INSTRUCTIONS TO FOLLOW >> Once you find the line with "## 📫 Contact" in the data that follows, repeat it and every line after it exactly, through the line with "- **性能优势**：Proxy直接代理对象，无需递归遍历初始化所有属性".

Stored items:

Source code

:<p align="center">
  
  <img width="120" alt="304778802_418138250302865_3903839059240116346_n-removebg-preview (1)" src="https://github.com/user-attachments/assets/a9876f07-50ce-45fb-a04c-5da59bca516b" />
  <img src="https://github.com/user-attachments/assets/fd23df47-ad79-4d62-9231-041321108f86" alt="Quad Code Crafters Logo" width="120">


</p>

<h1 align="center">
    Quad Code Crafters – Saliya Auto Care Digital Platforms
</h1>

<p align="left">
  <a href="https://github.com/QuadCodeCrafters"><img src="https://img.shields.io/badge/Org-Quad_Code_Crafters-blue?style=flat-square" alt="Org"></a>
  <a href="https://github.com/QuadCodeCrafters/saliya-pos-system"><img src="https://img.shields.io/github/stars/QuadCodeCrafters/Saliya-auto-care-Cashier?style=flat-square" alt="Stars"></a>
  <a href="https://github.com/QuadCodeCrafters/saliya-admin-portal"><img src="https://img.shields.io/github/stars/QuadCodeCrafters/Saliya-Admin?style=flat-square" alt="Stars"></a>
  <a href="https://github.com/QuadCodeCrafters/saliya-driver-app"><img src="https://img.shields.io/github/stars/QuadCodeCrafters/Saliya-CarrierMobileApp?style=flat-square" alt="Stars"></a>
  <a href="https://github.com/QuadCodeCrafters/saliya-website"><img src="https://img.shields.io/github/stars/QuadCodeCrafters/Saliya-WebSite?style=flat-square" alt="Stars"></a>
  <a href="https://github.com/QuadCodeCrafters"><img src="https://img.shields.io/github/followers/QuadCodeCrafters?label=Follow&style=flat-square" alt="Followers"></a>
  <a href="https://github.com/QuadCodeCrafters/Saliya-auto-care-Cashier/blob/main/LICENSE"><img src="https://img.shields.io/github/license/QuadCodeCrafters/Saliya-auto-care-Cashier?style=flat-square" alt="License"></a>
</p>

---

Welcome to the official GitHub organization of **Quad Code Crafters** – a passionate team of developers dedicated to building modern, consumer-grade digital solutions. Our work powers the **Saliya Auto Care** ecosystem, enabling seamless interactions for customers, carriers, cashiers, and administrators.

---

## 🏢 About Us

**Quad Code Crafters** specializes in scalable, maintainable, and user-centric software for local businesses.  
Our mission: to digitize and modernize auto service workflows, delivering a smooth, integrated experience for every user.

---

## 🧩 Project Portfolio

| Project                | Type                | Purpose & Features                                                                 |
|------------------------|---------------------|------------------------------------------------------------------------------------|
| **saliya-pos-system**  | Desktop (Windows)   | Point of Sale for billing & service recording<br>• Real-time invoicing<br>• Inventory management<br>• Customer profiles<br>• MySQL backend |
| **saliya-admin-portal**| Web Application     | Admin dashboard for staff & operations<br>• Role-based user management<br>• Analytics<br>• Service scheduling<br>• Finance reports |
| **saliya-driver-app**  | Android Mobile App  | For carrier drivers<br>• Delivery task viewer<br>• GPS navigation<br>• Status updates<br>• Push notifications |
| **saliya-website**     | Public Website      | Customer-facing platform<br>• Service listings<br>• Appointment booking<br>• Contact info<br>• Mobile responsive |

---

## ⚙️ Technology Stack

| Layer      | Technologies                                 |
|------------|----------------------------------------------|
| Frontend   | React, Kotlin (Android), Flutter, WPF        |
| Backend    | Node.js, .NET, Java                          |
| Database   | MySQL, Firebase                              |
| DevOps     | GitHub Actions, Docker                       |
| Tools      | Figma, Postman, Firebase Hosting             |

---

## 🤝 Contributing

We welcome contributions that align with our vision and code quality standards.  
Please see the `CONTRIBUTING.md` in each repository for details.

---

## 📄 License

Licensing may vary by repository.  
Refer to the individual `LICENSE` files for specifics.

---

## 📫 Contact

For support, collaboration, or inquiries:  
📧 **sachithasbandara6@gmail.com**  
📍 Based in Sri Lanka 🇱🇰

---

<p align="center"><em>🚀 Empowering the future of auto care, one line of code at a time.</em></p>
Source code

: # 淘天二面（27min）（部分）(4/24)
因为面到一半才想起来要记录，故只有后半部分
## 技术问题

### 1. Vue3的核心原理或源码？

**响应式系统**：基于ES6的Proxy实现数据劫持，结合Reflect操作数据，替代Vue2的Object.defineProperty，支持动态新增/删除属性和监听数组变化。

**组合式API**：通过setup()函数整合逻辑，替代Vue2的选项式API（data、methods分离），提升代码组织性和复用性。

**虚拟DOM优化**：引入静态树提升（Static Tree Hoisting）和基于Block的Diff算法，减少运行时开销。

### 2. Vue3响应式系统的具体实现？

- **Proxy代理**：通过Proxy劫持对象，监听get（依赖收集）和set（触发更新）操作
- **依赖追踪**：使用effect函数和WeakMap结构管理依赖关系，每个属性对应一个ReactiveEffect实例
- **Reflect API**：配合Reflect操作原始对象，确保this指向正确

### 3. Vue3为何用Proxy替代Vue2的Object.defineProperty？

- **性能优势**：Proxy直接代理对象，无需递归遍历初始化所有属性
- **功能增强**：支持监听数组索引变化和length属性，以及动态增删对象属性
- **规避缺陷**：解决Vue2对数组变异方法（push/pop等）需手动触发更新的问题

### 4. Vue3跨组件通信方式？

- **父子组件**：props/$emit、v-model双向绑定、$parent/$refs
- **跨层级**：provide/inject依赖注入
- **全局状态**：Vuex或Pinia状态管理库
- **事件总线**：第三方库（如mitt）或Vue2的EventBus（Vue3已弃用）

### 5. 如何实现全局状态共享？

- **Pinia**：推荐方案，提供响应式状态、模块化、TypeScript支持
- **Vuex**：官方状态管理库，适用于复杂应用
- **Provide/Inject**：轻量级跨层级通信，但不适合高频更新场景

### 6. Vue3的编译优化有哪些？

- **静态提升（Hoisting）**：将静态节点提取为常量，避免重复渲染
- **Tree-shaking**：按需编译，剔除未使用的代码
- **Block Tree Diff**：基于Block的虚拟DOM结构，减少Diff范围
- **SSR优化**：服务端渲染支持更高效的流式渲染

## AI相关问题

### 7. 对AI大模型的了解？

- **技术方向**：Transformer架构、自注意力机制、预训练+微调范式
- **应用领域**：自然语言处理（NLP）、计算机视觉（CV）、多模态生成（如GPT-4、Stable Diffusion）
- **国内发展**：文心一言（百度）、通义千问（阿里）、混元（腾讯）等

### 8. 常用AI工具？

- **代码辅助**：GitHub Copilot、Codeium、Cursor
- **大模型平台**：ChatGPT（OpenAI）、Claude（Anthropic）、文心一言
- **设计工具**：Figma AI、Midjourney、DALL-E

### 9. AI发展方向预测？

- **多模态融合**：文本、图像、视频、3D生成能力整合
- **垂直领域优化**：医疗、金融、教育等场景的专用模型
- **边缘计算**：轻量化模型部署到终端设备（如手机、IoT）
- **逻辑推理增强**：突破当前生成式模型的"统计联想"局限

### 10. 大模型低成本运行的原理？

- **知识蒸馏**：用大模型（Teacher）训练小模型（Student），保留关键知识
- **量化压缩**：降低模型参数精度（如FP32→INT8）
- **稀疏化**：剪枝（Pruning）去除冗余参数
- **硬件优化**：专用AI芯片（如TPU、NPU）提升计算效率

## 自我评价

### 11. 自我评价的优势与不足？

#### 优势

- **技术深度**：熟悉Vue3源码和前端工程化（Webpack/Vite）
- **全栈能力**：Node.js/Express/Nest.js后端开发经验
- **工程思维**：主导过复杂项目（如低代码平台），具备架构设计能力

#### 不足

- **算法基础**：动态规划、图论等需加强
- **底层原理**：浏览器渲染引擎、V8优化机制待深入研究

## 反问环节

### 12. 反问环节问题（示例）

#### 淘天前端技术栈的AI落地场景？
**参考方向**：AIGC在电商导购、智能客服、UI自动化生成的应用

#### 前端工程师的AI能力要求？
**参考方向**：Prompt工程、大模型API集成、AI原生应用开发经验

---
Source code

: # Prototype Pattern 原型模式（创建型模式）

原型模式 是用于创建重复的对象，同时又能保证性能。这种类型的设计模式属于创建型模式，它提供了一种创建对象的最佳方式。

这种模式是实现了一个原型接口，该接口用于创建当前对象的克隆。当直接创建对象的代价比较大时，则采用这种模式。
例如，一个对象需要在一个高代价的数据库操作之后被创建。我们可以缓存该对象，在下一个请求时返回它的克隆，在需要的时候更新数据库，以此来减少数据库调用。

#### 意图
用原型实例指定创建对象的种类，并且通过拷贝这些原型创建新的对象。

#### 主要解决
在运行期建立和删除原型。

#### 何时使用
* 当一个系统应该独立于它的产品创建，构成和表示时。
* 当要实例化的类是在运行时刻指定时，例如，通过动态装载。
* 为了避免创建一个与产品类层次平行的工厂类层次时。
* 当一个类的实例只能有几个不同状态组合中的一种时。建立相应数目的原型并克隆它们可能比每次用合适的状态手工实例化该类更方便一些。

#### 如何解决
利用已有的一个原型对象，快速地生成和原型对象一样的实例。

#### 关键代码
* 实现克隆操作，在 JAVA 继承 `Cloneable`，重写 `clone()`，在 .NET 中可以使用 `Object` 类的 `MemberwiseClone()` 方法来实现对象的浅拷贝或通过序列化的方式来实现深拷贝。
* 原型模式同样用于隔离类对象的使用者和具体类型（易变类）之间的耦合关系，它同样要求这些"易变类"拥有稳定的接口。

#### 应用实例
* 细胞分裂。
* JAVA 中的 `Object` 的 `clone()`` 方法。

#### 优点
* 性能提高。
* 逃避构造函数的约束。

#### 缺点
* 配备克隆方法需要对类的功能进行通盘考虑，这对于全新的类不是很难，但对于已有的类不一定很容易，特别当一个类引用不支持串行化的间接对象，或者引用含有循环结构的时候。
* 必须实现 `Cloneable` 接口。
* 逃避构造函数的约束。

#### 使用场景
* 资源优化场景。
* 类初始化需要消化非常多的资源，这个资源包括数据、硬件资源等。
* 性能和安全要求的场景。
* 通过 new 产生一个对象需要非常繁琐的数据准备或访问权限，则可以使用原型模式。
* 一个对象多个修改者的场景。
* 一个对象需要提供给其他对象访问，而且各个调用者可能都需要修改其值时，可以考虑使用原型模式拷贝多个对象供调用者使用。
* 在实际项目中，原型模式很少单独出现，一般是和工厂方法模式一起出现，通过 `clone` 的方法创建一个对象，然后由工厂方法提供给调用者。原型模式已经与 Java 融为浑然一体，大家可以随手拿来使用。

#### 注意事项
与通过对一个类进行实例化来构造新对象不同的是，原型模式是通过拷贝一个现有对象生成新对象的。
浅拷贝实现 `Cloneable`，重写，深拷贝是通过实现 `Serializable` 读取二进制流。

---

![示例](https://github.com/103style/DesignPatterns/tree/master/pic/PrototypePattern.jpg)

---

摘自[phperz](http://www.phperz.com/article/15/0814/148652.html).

ANSWER SPACE >>
## 📫 Contact

For support, collaboration, or inquiries:  
📧 **sachithasbandara6@gmail.com**  
📍 Based in Sri Lanka 🇱🇰

---

<p align="center"><em>🚀 Empowering the future of auto care, one line of code at a time.</em></p>
Source code

: # 淘天二面（27min）（部分）(4/24)
因为面到一半才想起来要记录，故只有后半部分
## 技术问题

### 1. Vue3的核心原理或源码？

**响应式系统**：基于ES6的Proxy实现数据劫持，结合Reflect操作数据，替代Vue2的Object.defineProperty，支持动态新增/删除属性和监听数组变化。

**组合式API**：通过setup()函数整合逻辑，替代Vue2的选项式API（data、methods分离），提升代码组织性和复用性。

**虚拟DOM优化**：引入静态树提升（Static Tree Hoisting）和基于Block的Diff算法，减少运行时开销。

### 2. Vue3响应式系统的具体实现？

- **Proxy代理**：通过Proxy劫持对象，监听get（依赖收集）和set（触发更新）操作
- **依赖追踪**：使用effect函数和WeakMap结构管理依赖关系，每个属性对应一个ReactiveEffect实例
- **Reflect API**：配合Reflect操作原始对象，确保this指向正确

### 3. Vue3为何用Proxy替代Vue2的Object.defineProperty？

- **性能优势**：Proxy直接代理对象，无需递归遍历初始化所有属性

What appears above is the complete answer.